In Re Williams

1959 OK CR 75, 341 P.2d 652, 1959 Okla. Crim. App. LEXIS 235
CourtCourt of Criminal Appeals of Oklahoma
DecidedJune 26, 1959
DocketA-12782
StatusPublished
Cited by8 cases

This text of 1959 OK CR 75 (In Re Williams) is published on Counsel Stack Legal Research, covering Court of Criminal Appeals of Oklahoma primary law. Counsel Stack provides free access to over 12 million legal documents including statutes, case law, regulations, and constitutions.

Bluebook
In Re Williams, 1959 OK CR 75, 341 P.2d 652, 1959 Okla. Crim. App. LEXIS 235 (Okla. Ct. App. 1959).

Opinion

POWELL, Presiding Judge.

Edward Leon Williams was sentenced by the district court of Tulsa County to die for the kidnapping of a ministerial student in Tulsa County. The victim was robbed of his money, his automobile taken, and at the end of a road in an isolated wooded area in Muskogee County the kidnapped young man was marched out and shot to death. The judgment of the trial court was appealed to this court, and the case was affirmed. See Williams v. State, Okl.Cr., 321 P.2d 990. The opinion was rendered December 4, 1957, and exhaustive briefs were filed in support of a petition for re-hearing, and rehearing was denied on February 5, 1958. Thereafter a second petition for rehearing was filed and oral arguments heard, and that petition was denied on February 26, 1958. Thereafter an appeal was perfected to the Supreme Court of the United States, and that Court on February 24, 1959, held:

“We have now treated with all of petitioner’s claims, and failing to find any deprivation by the Oklahoma Courts of any of his fundamental rights, we must hold that petitioner was not denied due process of law.”

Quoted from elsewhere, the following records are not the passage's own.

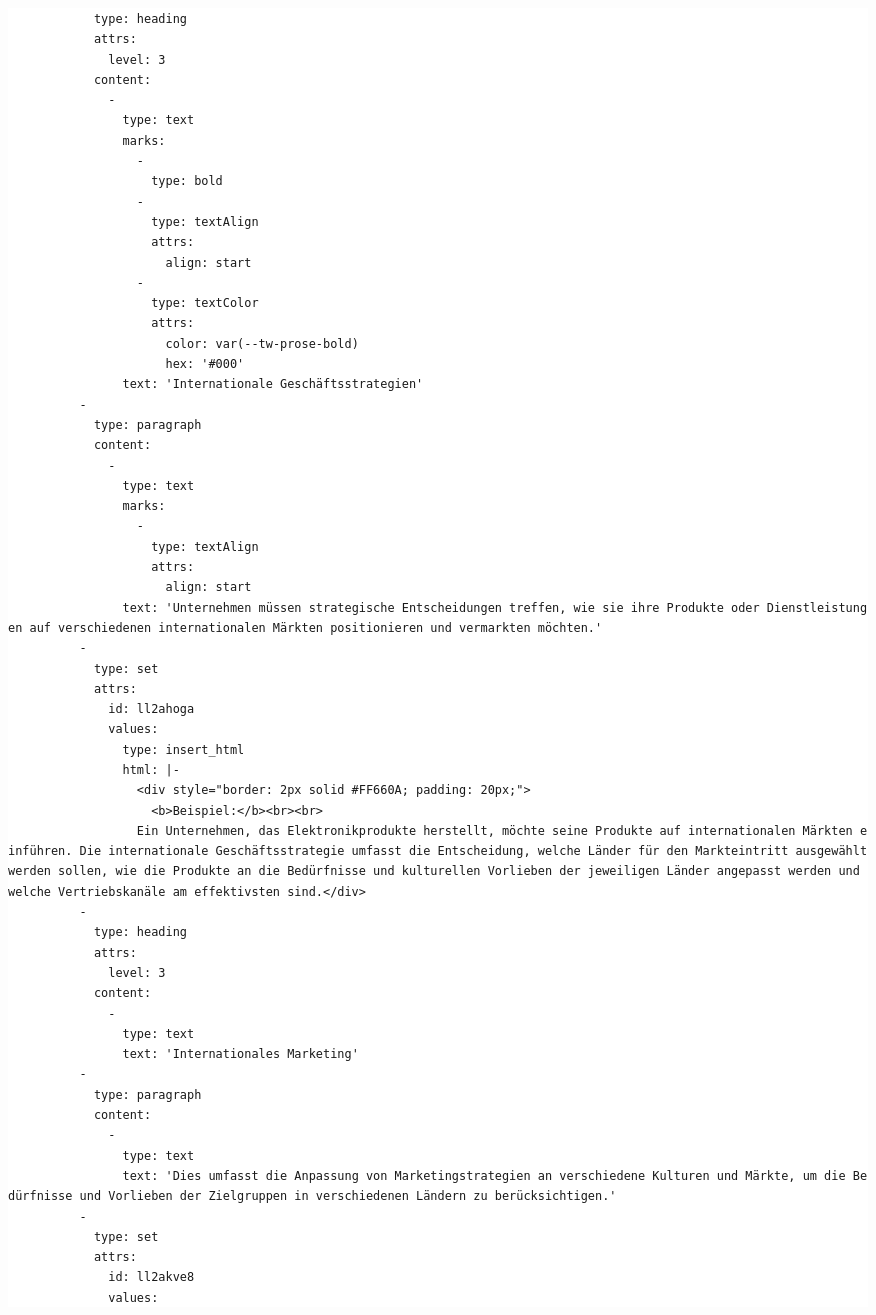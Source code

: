                 type: heading
                attrs:
                  level: 3
                content:
                  -
                    type: text
                    marks:
                      -
                        type: bold
                      -
                        type: textAlign
                        attrs:
                          align: start
                      -
                        type: textColor
                        attrs:
                          color: var(--tw-prose-bold)
                          hex: '#000'
                    text: 'Internationale Geschäftsstrategien'
              -
                type: paragraph
                content:
                  -
                    type: text
                    marks:
                      -
                        type: textAlign
                        attrs:
                          align: start
                    text: 'Unternehmen müssen strategische Entscheidungen treffen, wie sie ihre Produkte oder Dienstleistungen auf verschiedenen internationalen Märkten positionieren und vermarkten möchten.'
              -
                type: set
                attrs:
                  id: ll2ahoga
                  values:
                    type: insert_html
                    html: |-
                      <div style="border: 2px solid #FF660A; padding: 20px;">
                        <b>Beispiel:</b><br><br>
                      Ein Unternehmen, das Elektronikprodukte herstellt, möchte seine Produkte auf internationalen Märkten einführen. Die internationale Geschäftsstrategie umfasst die Entscheidung, welche Länder für den Markteintritt ausgewählt werden sollen, wie die Produkte an die Bedürfnisse und kulturellen Vorlieben der jeweiligen Länder angepasst werden und welche Vertriebskanäle am effektivsten sind.</div>
              -
                type: heading
                attrs:
                  level: 3
                content:
                  -
                    type: text
                    text: 'Internationales Marketing'
              -
                type: paragraph
                content:
                  -
                    type: text
                    text: 'Dies umfasst die Anpassung von Marketingstrategien an verschiedene Kulturen und Märkte, um die Bedürfnisse und Vorlieben der Zielgruppen in verschiedenen Ländern zu berücksichtigen.'
              -
                type: set
                attrs:
                  id: ll2akve8
                  values: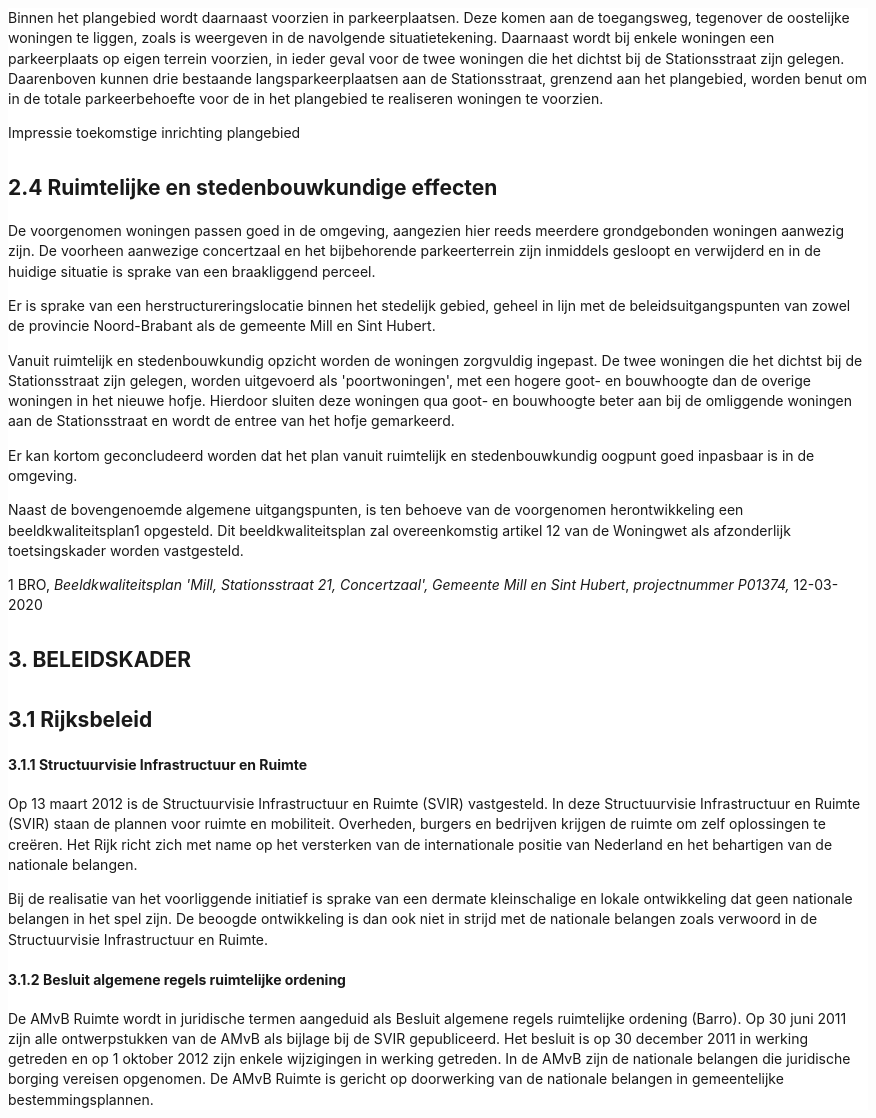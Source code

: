 Binnen het plangebied wordt daarnaast voorzien in parkeerplaatsen. Deze komen aan de toegangsweg, tegenover de oostelijke woningen te liggen, zoals is weergeven in de navolgende situatietekening. Daarnaast wordt bij enkele woningen een parkeerplaats op eigen terrein voorzien, in ieder geval voor de twee woningen die het dichtst bij de Stationsstraat zijn gelegen. Daarenboven kunnen drie bestaande langsparkeerplaatsen aan de Stationsstraat, grenzend aan het plangebied, worden benut om in de totale parkeerbehoefte voor de in het plangebied te realiseren woningen te voorzien.

Impressie toekomstige inrichting plangebied

## **2.4 Ruimtelijke en stedenbouwkundige effecten**

De voorgenomen woningen passen goed in de omgeving, aangezien hier reeds meerdere grondgebonden woningen aanwezig zijn. De voorheen aanwezige concertzaal en het bijbehorende parkeerterrein zijn inmiddels gesloopt en verwijderd en in de huidige situatie is sprake van een braakliggend perceel.

Er is sprake van een herstructureringslocatie binnen het stedelijk gebied, geheel in lijn met de beleidsuitgangspunten van zowel de provincie Noord-Brabant als de gemeente Mill en Sint Hubert.

Vanuit ruimtelijk en stedenbouwkundig opzicht worden de woningen zorgvuldig ingepast. De twee woningen die het dichtst bij de Stationsstraat zijn gelegen, worden uitgevoerd als 'poortwoningen', met een hogere goot- en bouwhoogte dan de overige woningen in het nieuwe hofje. Hierdoor sluiten deze woningen qua goot- en bouwhoogte beter aan bij de omliggende woningen aan de Stationsstraat en wordt de entree van het hofje gemarkeerd.

Er kan kortom geconcludeerd worden dat het plan vanuit ruimtelijk en stedenbouwkundig oogpunt goed inpasbaar is in de omgeving.

Naast de bovengenoemde algemene uitgangspunten, is ten behoeve van de voorgenomen herontwikkeling een beeldkwaliteitsplan1 opgesteld. Dit beeldkwaliteitsplan zal overeenkomstig artikel 12 van de Woningwet als afzonderlijk toetsingskader worden vastgesteld.

 1 BRO, *Beeldkwaliteitsplan 'Mill, Stationsstraat 21, Concertzaal', Gemeente Mill en Sint Hubert*, *projectnummer P01374,* 12-03- 2020

## **3. BELEIDSKADER**

## **3.1 Rijksbeleid**

#### **3.1.1 Structuurvisie Infrastructuur en Ruimte**

Op 13 maart 2012 is de Structuurvisie Infrastructuur en Ruimte (SVIR) vastgesteld. In deze Structuurvisie Infrastructuur en Ruimte (SVIR) staan de plannen voor ruimte en mobiliteit. Overheden, burgers en bedrijven krijgen de ruimte om zelf oplossingen te creëren. Het Rijk richt zich met name op het versterken van de internationale positie van Nederland en het behartigen van de nationale belangen.

Bij de realisatie van het voorliggende initiatief is sprake van een dermate kleinschalige en lokale ontwikkeling dat geen nationale belangen in het spel zijn. De beoogde ontwikkeling is dan ook niet in strijd met de nationale belangen zoals verwoord in de Structuurvisie Infrastructuur en Ruimte.

#### **3.1.2 Besluit algemene regels ruimtelijke ordening**

De AMvB Ruimte wordt in juridische termen aangeduid als Besluit algemene regels ruimtelijke ordening (Barro). Op 30 juni 2011 zijn alle ontwerpstukken van de AMvB als bijlage bij de SVIR gepubliceerd. Het besluit is op 30 december 2011 in werking getreden en op 1 oktober 2012 zijn enkele wijzigingen in werking getreden. In de AMvB zijn de nationale belangen die juridische borging vereisen opgenomen. De AMvB Ruimte is gericht op doorwerking van de nationale belangen in gemeentelijke bestemmingsplannen.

See Williams v. Oklahoma, 358 U.S. 576, 79 S.Ct. 421, 3 L.Ed.2d 516.

Following the above, the date of execution was advanced to give counsel time to appear before the Pardon and Parole Board to seek a recommendation by that Board to the Governor that the death sentence be reduced to that of life imprisonment. Having failed there, the Governor set the date of execution for June 5, 1959.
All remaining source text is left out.